You were born a poet. Let me quote a few of your best lines:

I bet my birth mother is still crying.

I wish God would take the sadness off me.

If she kept me, I never would’ve known you.

I have a space in my heart that never closes.

As I sit here wrestling with words that invariably elude my grasp, I wish I could write like that. But what do I expect? You are seven and I am only forty-two.

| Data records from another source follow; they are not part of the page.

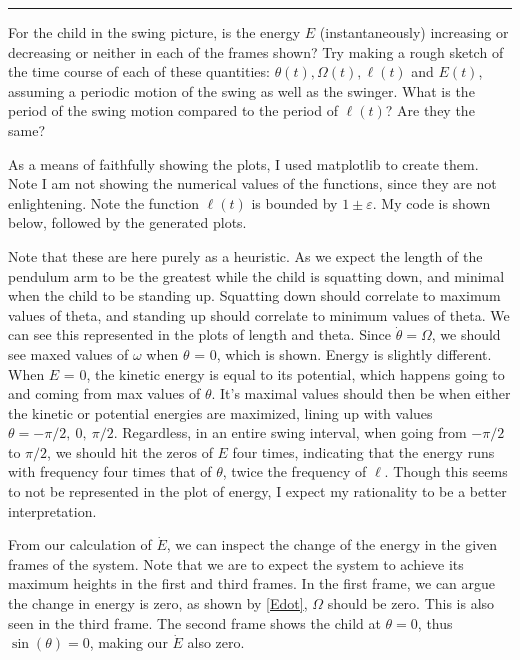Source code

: \documentclass[12pt]{article}
\newcommand{\jump}{\vspace{5mm}}
\newcommand{\ep}{\varepsilon}
\begin{document}
\begin{enumerate}[]
        \hrule
        
        \jump
        For the child in the swing picture, is the energy $E$ (instantaneously) increasing or decreasing or neither in each of the frames shown? Try making a rough sketch of the time course of each of these quantities: $\theta(t), \Omega(t), \ell(t)$ and $E(t)$, assuming a periodic motion of the swing as well as the swinger. What is the period of the swing motion compared to the period of $\ell(t)$? Are they the same?

        \begin{solution}
            As a means of faithfully showing the plots, I used matplotlib to create them. Note I am not showing the numerical values of the functions, since they are not enlightening. Note the function $\ell(t)$ is bounded by $1 \pm \ep$. My code is shown below, followed by the generated plots.

            \jump

            Note that these are here purely as a heuristic. As we expect the length of the pendulum arm to be the greatest while the child is squatting down, and minimal when the child to be standing up. Squatting down should correlate to maximum values of theta, and standing up should correlate to minimum values of theta. We can see this represented in the plots of length and theta. Since $\dot{\theta} = \Omega$, we should see maxed values of $\omega$ when $\theta$ = 0, which is shown. Energy is slightly different. When $E$ = 0, the kinetic energy is equal to its potential, which happens going to and coming from max values of $\theta$. It's maximal values should then be when either the kinetic or potential energies are maximized, lining up with values $\theta = -\pi/2, \ 0, \ \pi/2$. Regardless, in an entire swing interval, when going from $-\pi/2$ to $\pi/2$, we should hit the zeros of $E$ four times, indicating that the energy runs with frequency four times that of $\theta$, twice the frequency of $\ell$. Though this seems to not be represented in the plot of energy, I expect my rationality to be a better interpretation. 

            From our calculation of $\dot{E}$, we can inspect the change of the energy in the given frames of the system. Note that we are to expect the system to achieve its maximum heights in the first and third frames. In the first frame, we can argue the change in energy is zero, as shown by \ref{Edot}, $\Omega$ should be zero. This is also seen in the third frame. The second frame shows the child at $\theta = 0$, thus $\sin(\theta) = 0$, making our $\dot{E}$ also zero. 
        \end{solution}
        \jump
        \begin{lstlisting}


\end{lstlisting}
\end{enumerate}
\end{document}
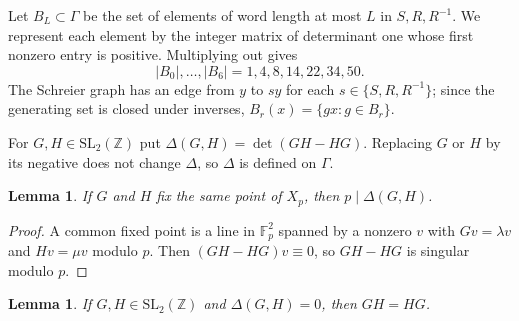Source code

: \documentclass[11pt,a4paper]{article}
\numberwithin{equation}{section}
\newtheorem{lemma}[theorem]{Lemma}
\theoremstyle{remark}
\newcommand{\Z}{\mathbb Z}
\newcommand{\F}{\mathbb F}
\newcommand{\SL}{\mathrm{SL}}
\begin{document}
Let $B_L\subset\Gamma$ be the set of elements of word length at most $L$ in $S,R,R^{-1}$. We represent each element by the integer matrix of determinant one whose first nonzero entry is positive. Multiplying out gives
\[
|B_0|,\ldots,|B_6|=1,4,8,14,22,34,50 .
\]
The Schreier graph has an edge from $y$ to $sy$ for each $s\in\{S,R,R^{-1}\}$; since the generating set is closed under inverses, $B_r(x)=\{gx:g\in B_r\}$.

For $G,H\in\SL_2(\Z)$ put $\Delta(G,H)=\det(GH-HG)$. Replacing $G$ or $H$ by its negative does not change $\Delta$, so $\Delta$ is defined on $\Gamma$.

\begin{lemma}\label{lem:divides}
If $G$ and $H$ fix the same point of $X_p$, then $p\mid\Delta(G,H)$.
\end{lemma}

\begin{proof}
A common fixed point is a line in $\F_p^2$ spanned by a nonzero $v$ with $Gv=\lambda v$ and $Hv=\mu v$ modulo $p$. Then $(GH-HG)v\equiv0$, so $GH-HG$ is singular modulo $p$.
\end{proof}

\begin{lemma}\label{lem:commute}
If $G,H\in\SL_2(\Z)$ and $\Delta(G,H)=0$, then $GH=HG$.
\end{lemma}
\end{document}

Before you read any further, you should know that your mom doesn’t want me to write this. She doesn’t want me to write anything that might one day awaken any doubt in you. So I made a deal with her. I promised that if she feels the same way after I’ve finished, I’ll punt on the whole thing. That’s how intensely she feels about you, how fiercely protective she is of you. She doesn’t want me to write this letter because she loves you so much and I love you so much that I have to write it, even if I don’t show it to you until you have kids of your own.

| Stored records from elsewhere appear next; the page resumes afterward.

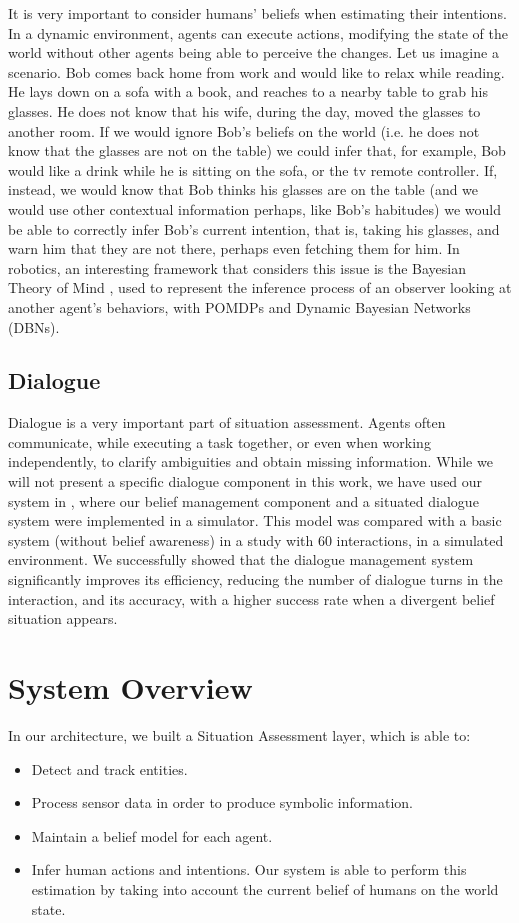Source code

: It is very important to consider humans' beliefs when estimating their intentions. In a dynamic environment, agents can execute actions, modifying the state of the world without other agents being able to perceive the changes. Let us imagine a scenario. Bob comes back home from work and would like to relax while reading. He lays down on a sofa with a book, and reaches to a nearby table to grab his glasses. He does not know that his wife, during the day, moved the glasses to another room. If we would ignore Bob's beliefs on the world (i.e. he does not know that the glasses are not on the table) we could infer that, for example, Bob would like a drink while he is sitting on the sofa, or the tv remote controller. If, instead, we would know that Bob thinks his glasses are on the table (and we would use other contextual information perhaps, like Bob's habitudes) we would be able to correctly infer Bob's current intention, that is, taking his glasses, and warn him that they are not there, perhaps even fetching them for him. In robotics, an interesting framework that considers this issue is the Bayesian Theory of Mind \cite{baker2014modeling}, used to represent the inference process of an observer looking at another agent's behaviors, with POMDPs and Dynamic Bayesian Networks (DBNs).


\subsection{Dialogue}
Dialogue is a very important part of situation assessment. Agents often communicate, while executing a task together, or even when working independently, to clarify ambiguities and obtain missing information. While we will not present a specific dialogue component in this work, we have used our system in \cite{Ferreira2015}, where our belief management component and a situated dialogue system were implemented in a simulator. This model was compared with a basic system (without belief awareness) in a study with 60 interactions, in a simulated environment. We successfully showed that the dialogue management system significantly improves its efficiency, reducing the number of dialogue turns in the interaction, and its accuracy, with a higher success rate when a divergent belief situation appears.

\section{System Overview}
\label{sec:situation_assessment-overview}
In our architecture, we built a Situation Assessment layer, which is able to:
\begin{itemize}
\item  Detect and track entities.
\item  Process sensor data in order to produce symbolic information.
\item  Maintain a belief model for each agent.
\item  Infer human actions and intentions. Our system is able to perform this estimation by taking into account the current belief of humans on the world state. 
\end{itemize} 

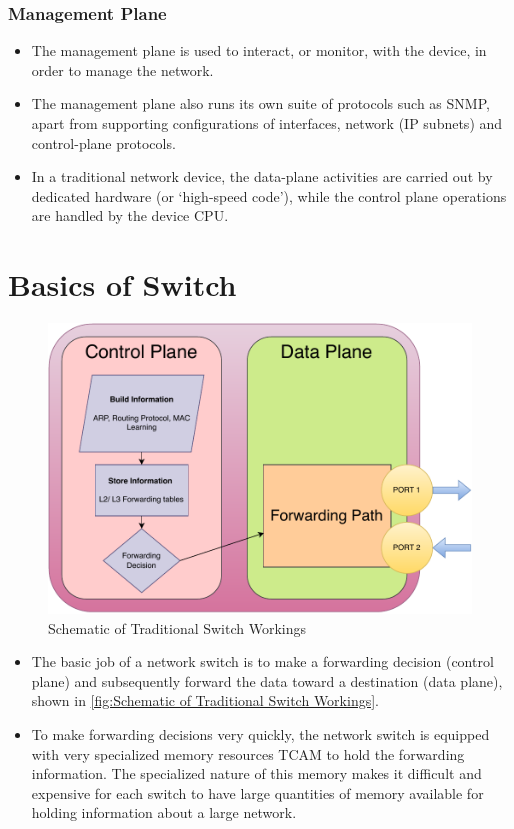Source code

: \documentclass[12pt,letterpaper]{article}
\begin{document}
    \subsubsection{Management Plane}
        \begin{itemize}
            \item The management plane is used to interact, or monitor, with the device, in order to manage the network.
            \item The management plane also runs its own suite of protocols such as \ac{SNMP}, apart from supporting configurations of interfaces, network (IP subnets) and control-plane protocols.
            \item In a traditional network device, the data-plane activities are carried out by dedicated hardware (or ‘high-speed code’), while the control plane operations are handled by the device CPU.

        \end{itemize}

    \section{Basics of Switch}

    \begin{figure}[ht]
        \centering
        \includegraphics[height = 8 cm]{images/basicSwitch.drawio.pdf}
        \caption{Schematic of Traditional Switch Workings}
        \label{fig:Schematic of Traditional Switch Workings}
    \end{figure}

    \begin{itemize}
        \item The basic job of a network switch is to make a forwarding decision (control plane) and subsequently forward the data toward a destination (data plane), shown in \autoref{fig:Schematic of Traditional Switch Workings}.
        \item To make forwarding decisions very quickly, the network switch is equipped with very specialized memory resources \ac{TCAM} to hold the forwarding information. The specialized nature of this memory makes it difficult and expensive for each switch to have large quantities of memory available for holding information about a large network.
    \end{itemize}
\end{document}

Here are the words your mom fears: I didn’t want to adopt you.

I know that sounds like powerful stuff, but to me those words are as trifling as the ants that march across our kitchen floor before you put your thumb to them. They mean nothing because I can’t even remember feeling that way. I’ve searched my heart and can’t find any trace of not wanting you. It would be like not wanting air. Still, just as I can’t imagine not wanting you now, there was a time that I couldn’t imagine you. I didn’t know you were going to be you. I only knew you were not going to be me.

Your mom says I was hung up on this crazy little thing called genetics, which should never be mistaken for that crazy little thing called love. It all seems so bizarre, given that my family background includes everything from cancer and heart disease to criminal behavior. Your mom says that I was worried that you wouldn’t be perfect, that we would be inheriting somebody else’s problem, and that nurture would be revealed as nothing more than nature’s cheap consolation prize. Your mom says I can’t recollect any of these gory details because sometimes I can be a stubborn bastard.

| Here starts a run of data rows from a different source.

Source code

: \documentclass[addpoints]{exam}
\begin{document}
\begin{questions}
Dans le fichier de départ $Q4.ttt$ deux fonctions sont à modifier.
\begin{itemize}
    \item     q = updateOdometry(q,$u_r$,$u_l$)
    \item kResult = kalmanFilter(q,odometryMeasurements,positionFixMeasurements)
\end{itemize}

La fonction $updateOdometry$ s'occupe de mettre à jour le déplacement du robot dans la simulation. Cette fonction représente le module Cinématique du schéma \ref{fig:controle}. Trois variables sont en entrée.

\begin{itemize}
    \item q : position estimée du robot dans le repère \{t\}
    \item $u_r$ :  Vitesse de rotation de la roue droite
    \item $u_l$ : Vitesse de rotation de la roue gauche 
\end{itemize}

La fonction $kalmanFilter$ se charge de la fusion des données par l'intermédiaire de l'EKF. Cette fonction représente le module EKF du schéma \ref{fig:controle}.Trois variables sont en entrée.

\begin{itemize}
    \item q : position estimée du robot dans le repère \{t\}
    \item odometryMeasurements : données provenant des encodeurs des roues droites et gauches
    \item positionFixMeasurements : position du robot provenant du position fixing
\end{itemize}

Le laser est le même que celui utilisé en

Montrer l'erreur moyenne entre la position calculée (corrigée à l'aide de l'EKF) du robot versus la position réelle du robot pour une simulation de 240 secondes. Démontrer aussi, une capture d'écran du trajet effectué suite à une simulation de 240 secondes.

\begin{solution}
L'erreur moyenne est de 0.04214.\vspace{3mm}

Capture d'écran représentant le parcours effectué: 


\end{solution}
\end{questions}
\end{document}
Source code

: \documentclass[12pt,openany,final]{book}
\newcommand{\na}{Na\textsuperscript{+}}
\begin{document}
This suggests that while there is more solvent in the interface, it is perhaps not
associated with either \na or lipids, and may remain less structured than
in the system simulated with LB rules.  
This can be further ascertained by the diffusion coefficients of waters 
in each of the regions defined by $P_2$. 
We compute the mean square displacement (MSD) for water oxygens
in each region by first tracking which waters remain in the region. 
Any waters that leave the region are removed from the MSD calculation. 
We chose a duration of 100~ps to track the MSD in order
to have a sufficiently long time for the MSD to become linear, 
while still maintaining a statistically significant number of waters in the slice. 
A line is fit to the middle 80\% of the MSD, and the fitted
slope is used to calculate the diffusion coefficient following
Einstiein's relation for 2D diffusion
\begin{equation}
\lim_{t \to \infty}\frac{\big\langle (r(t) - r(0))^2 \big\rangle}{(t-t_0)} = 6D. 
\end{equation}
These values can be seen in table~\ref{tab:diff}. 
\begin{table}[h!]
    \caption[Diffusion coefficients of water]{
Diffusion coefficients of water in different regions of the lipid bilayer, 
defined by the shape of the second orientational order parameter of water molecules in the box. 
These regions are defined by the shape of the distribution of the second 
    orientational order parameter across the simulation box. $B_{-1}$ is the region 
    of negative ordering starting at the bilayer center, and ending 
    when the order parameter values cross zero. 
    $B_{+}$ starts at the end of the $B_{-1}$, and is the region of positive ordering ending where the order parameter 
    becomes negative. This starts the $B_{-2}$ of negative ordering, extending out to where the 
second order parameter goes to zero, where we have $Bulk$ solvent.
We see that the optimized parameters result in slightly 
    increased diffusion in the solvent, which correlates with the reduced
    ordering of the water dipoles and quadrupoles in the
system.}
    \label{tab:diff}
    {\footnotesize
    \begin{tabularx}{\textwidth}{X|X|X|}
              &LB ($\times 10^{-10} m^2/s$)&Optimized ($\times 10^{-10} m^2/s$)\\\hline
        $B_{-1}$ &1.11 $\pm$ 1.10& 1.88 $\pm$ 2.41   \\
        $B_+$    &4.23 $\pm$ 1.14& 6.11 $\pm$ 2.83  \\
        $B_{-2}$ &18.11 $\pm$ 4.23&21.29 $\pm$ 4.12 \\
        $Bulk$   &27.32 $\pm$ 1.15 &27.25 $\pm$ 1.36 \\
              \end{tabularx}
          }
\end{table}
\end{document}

That must be where you get it from.

Because, Rob, when all is said and done, you are me—only way better looking. You are me, if I looked like Brad Pitt and your mom looked like Sharon Stone. You’re more like me than Zachary, who inherited torn genes from me and Mom. You and I are both the eldest son, moderately shy and exceedingly anxious. We love Michael Jordan, movies, scallion pancakes, and the occasional doody joke. We’re natural-born outsiders who share the same thin skin.

And there’s something else that you and I have in common: I once had a space in my heart that wouldn’t close. I still remember the cause. When I was four years old, two very large men wearing very large hats came into our house and took my father away. He didn’t come back for eight years, and even when he returned, he couldn’t repair what had been ripped apart. My dad, like yours, was a sad schmuck, sad in that he never tried to change himself into a dad.

For me, everything changed the moment I saw you.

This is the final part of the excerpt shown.